▶ Task directions: Reproduce the following entries verbatim, each one complete.

(Excerpts from a dataset)
§
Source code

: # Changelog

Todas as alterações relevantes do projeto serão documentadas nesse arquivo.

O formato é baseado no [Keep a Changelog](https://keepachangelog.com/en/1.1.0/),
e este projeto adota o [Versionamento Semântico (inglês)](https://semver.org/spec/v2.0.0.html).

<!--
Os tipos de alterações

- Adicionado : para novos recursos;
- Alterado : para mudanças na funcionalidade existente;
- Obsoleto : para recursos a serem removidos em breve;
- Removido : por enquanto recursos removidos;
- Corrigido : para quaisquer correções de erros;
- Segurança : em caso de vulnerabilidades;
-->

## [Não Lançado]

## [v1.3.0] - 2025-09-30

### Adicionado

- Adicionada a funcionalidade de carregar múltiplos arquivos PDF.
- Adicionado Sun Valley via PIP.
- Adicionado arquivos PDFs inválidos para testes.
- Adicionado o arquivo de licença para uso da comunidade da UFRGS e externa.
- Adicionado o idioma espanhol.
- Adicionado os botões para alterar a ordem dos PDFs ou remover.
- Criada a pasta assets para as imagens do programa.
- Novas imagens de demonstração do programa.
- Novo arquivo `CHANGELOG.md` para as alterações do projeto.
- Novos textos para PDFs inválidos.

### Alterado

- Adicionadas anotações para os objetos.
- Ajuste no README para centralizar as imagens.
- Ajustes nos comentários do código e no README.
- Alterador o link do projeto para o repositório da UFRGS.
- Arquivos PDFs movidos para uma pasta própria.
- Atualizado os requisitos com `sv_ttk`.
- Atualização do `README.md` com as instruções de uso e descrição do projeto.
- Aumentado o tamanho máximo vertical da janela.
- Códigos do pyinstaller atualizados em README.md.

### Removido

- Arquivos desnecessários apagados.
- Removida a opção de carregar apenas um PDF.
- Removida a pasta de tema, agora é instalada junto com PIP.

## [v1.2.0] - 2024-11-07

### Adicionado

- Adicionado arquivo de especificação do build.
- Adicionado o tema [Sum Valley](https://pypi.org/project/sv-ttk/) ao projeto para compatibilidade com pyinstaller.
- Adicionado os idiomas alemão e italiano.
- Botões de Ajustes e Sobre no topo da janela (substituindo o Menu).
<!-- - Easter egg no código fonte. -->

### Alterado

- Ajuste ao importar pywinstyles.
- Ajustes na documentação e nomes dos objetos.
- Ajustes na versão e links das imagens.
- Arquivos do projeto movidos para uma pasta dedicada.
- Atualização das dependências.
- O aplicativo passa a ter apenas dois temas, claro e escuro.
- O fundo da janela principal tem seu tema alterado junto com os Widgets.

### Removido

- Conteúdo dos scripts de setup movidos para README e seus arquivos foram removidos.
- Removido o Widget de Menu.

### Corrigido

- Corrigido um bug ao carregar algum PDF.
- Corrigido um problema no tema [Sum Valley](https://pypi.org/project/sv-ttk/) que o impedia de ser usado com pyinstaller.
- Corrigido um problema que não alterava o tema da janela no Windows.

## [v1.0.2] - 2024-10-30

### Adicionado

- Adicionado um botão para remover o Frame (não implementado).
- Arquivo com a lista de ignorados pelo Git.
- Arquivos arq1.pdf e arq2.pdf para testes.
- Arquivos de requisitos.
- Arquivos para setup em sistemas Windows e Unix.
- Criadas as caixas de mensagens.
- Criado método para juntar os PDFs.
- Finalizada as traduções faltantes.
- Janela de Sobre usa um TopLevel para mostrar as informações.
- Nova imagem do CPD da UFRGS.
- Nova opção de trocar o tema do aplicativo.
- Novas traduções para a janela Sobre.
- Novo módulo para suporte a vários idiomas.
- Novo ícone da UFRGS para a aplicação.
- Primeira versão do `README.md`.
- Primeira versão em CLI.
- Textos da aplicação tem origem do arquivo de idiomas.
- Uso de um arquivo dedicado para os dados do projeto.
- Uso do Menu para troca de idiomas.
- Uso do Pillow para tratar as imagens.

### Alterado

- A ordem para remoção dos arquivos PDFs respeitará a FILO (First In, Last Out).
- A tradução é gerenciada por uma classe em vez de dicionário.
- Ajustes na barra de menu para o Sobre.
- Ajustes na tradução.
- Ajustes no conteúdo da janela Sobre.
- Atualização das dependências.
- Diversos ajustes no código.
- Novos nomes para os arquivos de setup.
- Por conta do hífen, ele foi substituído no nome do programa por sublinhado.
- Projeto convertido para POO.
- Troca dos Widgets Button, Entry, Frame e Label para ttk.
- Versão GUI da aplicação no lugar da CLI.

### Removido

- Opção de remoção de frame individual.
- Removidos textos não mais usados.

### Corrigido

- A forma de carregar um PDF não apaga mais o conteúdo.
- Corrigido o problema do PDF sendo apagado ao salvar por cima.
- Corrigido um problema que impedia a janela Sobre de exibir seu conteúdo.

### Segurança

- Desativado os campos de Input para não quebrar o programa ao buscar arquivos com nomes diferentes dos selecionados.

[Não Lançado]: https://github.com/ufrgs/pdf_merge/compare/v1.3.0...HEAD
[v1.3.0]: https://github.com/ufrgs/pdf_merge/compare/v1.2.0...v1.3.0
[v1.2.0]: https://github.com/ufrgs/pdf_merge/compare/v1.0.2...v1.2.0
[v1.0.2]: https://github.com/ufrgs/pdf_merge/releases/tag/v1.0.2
§
▶ Result of the task:
Source code

: # Changelog

Todas as alterações relevantes do projeto serão documentadas nesse arquivo.

O formato é baseado no [Keep a Changelog](https://keepachangelog.com/en/1.1.0/),
e este projeto adota o [Versionamento Semântico (inglês)](https://semver.org/spec/v2.0.0.html).

<!--
Os tipos de alterações

- Adicionado : para novos recursos;
- Alterado : para mudanças na funcionalidade existente;
- Obsoleto : para recursos a serem removidos em breve;
- Removido : por enquanto recursos removidos;
- Corrigido : para quaisquer correções de erros;
- Segurança : em caso de vulnerabilidades;
-->

## [Não Lançado]

## [v1.3.0] - 2025-09-30

### Adicionado

- Adicionada a funcionalidade de carregar múltiplos arquivos PDF.
- Adicionado Sun Valley via PIP.
- Adicionado arquivos PDFs inválidos para testes.
- Adicionado o arquivo de licença para uso da comunidade da UFRGS e externa.
- Adicionado o idioma espanhol.
- Adicionado os botões para alterar a ordem dos PDFs ou remover.
- Criada a pasta assets para as imagens do programa.
- Novas imagens de demonstração do programa.
- Novo arquivo `CHANGELOG.md` para as alterações do projeto.
- Novos textos para PDFs inválidos.

### Alterado

- Adicionadas anotações para os objetos.
- Ajuste no README para centralizar as imagens.
- Ajustes nos comentários do código e no README.
- Alterador o link do projeto para o repositório da UFRGS.
- Arquivos PDFs movidos para uma pasta própria.
- Atualizado os requisitos com `sv_ttk`.
- Atualização do `README.md` com as instruções de uso e descrição do projeto.
- Aumentado o tamanho máximo vertical da janela.
- Códigos do pyinstaller atualizados em README.md.

### Removido

- Arquivos desnecessários apagados.
- Removida a opção de carregar apenas um PDF.
- Removida a pasta de tema, agora é instalada junto com PIP.

## [v1.2.0] - 2024-11-07

### Adicionado

- Adicionado arquivo de especificação do build.
- Adicionado o tema [Sum Valley](https://pypi.org/project/sv-ttk/) ao projeto para compatibilidade com pyinstaller.
- Adicionado os idiomas alemão e italiano.
- Botões de Ajustes e Sobre no topo da janela (substituindo o Menu).
<!-- - Easter egg no código fonte. -->

### Alterado

- Ajuste ao importar pywinstyles.
- Ajustes na documentação e nomes dos objetos.
- Ajustes na versão e links das imagens.
- Arquivos do projeto movidos para uma pasta dedicada.
- Atualização das dependências.
- O aplicativo passa a ter apenas dois temas, claro e escuro.
- O fundo da janela principal tem seu tema alterado junto com os Widgets.

### Removido

- Conteúdo dos scripts de setup movidos para README e seus arquivos foram removidos.
- Removido o Widget de Menu.

### Corrigido

- Corrigido um bug ao carregar algum PDF.
- Corrigido um problema no tema [Sum Valley](https://pypi.org/project/sv-ttk/) que o impedia de ser usado com pyinstaller.
- Corrigido um problema que não alterava o tema da janela no Windows.

## [v1.0.2] - 2024-10-30

### Adicionado

- Adicionado um botão para remover o Frame (não implementado).
- Arquivo com a lista de ignorados pelo Git.
- Arquivos arq1.pdf e arq2.pdf para testes.
- Arquivos de requisitos.
- Arquivos para setup em sistemas Windows e Unix.
- Criadas as caixas de mensagens.
- Criado método para juntar os PDFs.
- Finalizada as traduções faltantes.
- Janela de Sobre usa um TopLevel para mostrar as informações.
- Nova imagem do CPD da UFRGS.
- Nova opção de trocar o tema do aplicativo.
- Novas traduções para a janela Sobre.
- Novo módulo para suporte a vários idiomas.
- Novo ícone da UFRGS para a aplicação.
- Primeira versão do `README.md`.
- Primeira versão em CLI.
- Textos da aplicação tem origem do arquivo de idiomas.
- Uso de um arquivo dedicado para os dados do projeto.
- Uso do Menu para troca de idiomas.
- Uso do Pillow para tratar as imagens.

### Alterado

- A ordem para remoção dos arquivos PDFs respeitará a FILO (First In, Last Out).
- A tradução é gerenciada por uma classe em vez de dicionário.
- Ajustes na barra de menu para o Sobre.
- Ajustes na tradução.
- Ajustes no conteúdo da janela Sobre.
- Atualização das dependências.
- Diversos ajustes no código.
- Novos nomes para os arquivos de setup.
- Por conta do hífen, ele foi substituído no nome do programa por sublinhado.
- Projeto convertido para POO.
- Troca dos Widgets Button, Entry, Frame e Label para ttk.
- Versão GUI da aplicação no lugar da CLI.

### Removido

- Opção de remoção de frame individual.
- Removidos textos não mais usados.

### Corrigido

- A forma de carregar um PDF não apaga mais o conteúdo.
- Corrigido o problema do PDF sendo apagado ao salvar por cima.
- Corrigido um problema que impedia a janela Sobre de exibir seu conteúdo.

### Segurança

- Desativado os campos de Input para não quebrar o programa ao buscar arquivos com nomes diferentes dos selecionados.

[Não Lançado]: https://github.com/ufrgs/pdf_merge/compare/v1.3.0...HEAD
[v1.3.0]: https://github.com/ufrgs/pdf_merge/compare/v1.2.0...v1.3.0
[v1.2.0]: https://github.com/ufrgs/pdf_merge/compare/v1.0.2...v1.2.0
[v1.0.2]: https://github.com/ufrgs/pdf_merge/releases/tag/v1.0.2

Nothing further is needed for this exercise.